HOW TO COMPLETE THIS TASK: The result should be every line in the material below containing the string "задачи".

INPUT FOR THIS TASK:

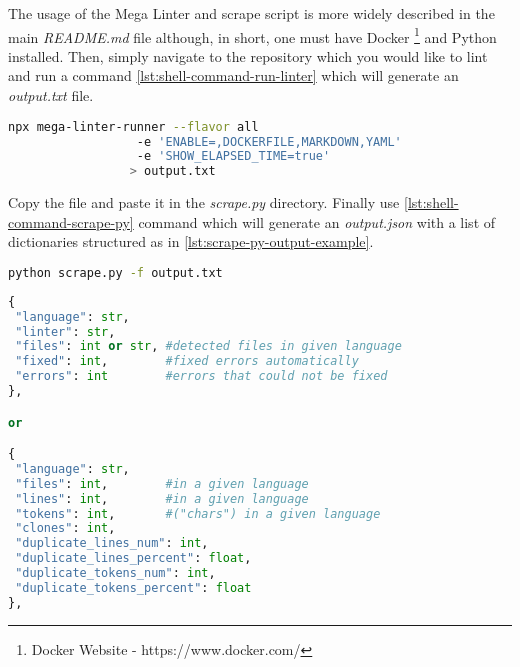 The usage of the Mega Linter and scrape script is more widely described in the main \emph{README.md} file although, in short, one must have Docker \footnote{Docker Website - https://www.docker.com/} and Python installed. Then, simply navigate to the repository which you would like to lint and run a command \ref{lst:shell-command-run-linter} which will generate an \emph{output.txt} file.

\begin{lstlisting}[language=Bash, label={lst:shell-command-run-linter}]
npx mega-linter-runner --flavor all
                  -e 'ENABLE=,DOCKERFILE,MARKDOWN,YAML'
                  -e 'SHOW_ELAPSED_TIME=true'
                 > output.txt
\end{lstlisting}

Copy the file and paste it in the \emph{scrape.py} directory. Finally use \ref{lst:shell-command-scrape-py} command which will generate an \emph{output.json} with a list of dictionaries structured as in \ref{lst:scrape-py-output-example}.

\begin{lstlisting}[language=Bash, label={lst:shell-command-scrape-py}]
python scrape.py -f output.txt
\end{lstlisting}

\begin{lstlisting}[language=Python, label={lst:scrape-py-output-example}]
{
 "language": str,
 "linter": str,
 "files": int or str, #detected files in given language
 "fixed": int,        #fixed errors automatically
 "errors": int        #errors that could not be fixed
},

or

{
 "language": str,
 "files": int,        #in a given language
 "lines": int,        #in a given language
 "tokens": int,       #("chars") in a given language
 "clones": int,
 "duplicate_lines_num": int,
 "duplicate_lines_percent": float,
 "duplicate_tokens_num": int,
 "duplicate_tokens_percent": float
},
\end{lstlisting}
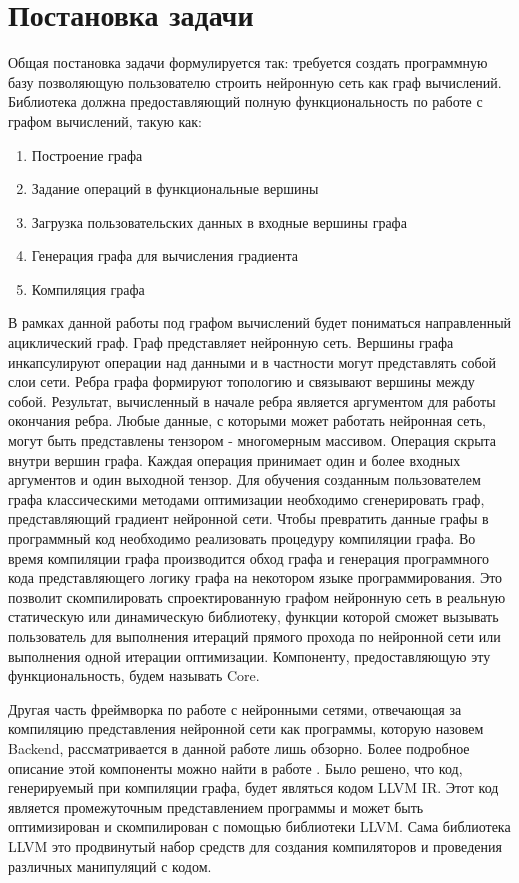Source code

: \clearpage
\section{Постановка задачи}
Общая постановка задачи формулируется так: требуется создать программную базу позволяющую пользователю строить нейронную сеть как граф вычислений. Библиотека должна предоставляющий полную функциональность по работе с графом вычислений, такую как:
\begin{enumerate}
    \item Построение графа
    \item Задание операций в функциональные вершины
    \item Загрузка пользовательских данных в входные вершины графа
    \item Генерация графа для вычисления градиента
    \item Компиляция графа
\end{enumerate}
\par
В рамках данной работы под графом вычислений будет пониматься направленный ациклический граф. Граф представляет нейронную сеть. Вершины графа инкапсулируют операции над данными и в частности могут представлять собой слои сети. Ребра графа формируют топологию и связывают вершины между собой. Результат, вычисленный в начале ребра является аргументом для работы окончания ребра. Любые данные, с которыми может работать нейронная сеть, могут быть представлены тензором - многомерным массивом. Операция скрыта внутри вершин графа. Каждая операция принимает один и более входных аргументов и один выходной тензор. Для обучения созданным пользователем графа классическими методами оптимизации необходимо сгенерировать граф, представляющий градиент нейронной сети. Чтобы превратить данные графы в программный код необходимо реализовать процедуру компиляции графа. Во время компиляции графа производится обход графа и генерация программного кода представляющего логику графа на некотором языке программирования. Это позволит скомпилировать спроектированную графом нейронную сеть в реальную статическую или динамическую библиотеку, функции которой сможет вызывать пользователь для выполнения итераций прямого прохода по нейронной сети или выполнения одной итерации оптимизации. Компоненту, предоставляющую эту функциональность, будем называть Core.
\par
Другая часть фреймворка по работе с нейронными сетями, отвечающая за компиляцию представления нейронной сети как программы, которую назовем Backend, рассматривается в данной работе лишь обзорно. Более подробное описание этой компоненты можно найти в работе \cite{coauthor}. Было решено, что код, генерируемый при компиляции графа, будет являться кодом LLVM IR. Этот код является промежуточным представлением программы и может быть оптимизирован и скомпилирован с помощью библиотеки LLVM. Сама библиотека LLVM это продвинутый набор средств для создания компиляторов и проведения различных манипуляций с кодом.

RESPONSE BELOW:
\section{Постановка задачи}
Общая постановка задачи формулируется так: требуется создать программную базу позволяющую пользователю строить нейронную сеть как граф вычислений. Библиотека должна предоставляющий полную функциональность по работе с графом вычислений, такую как:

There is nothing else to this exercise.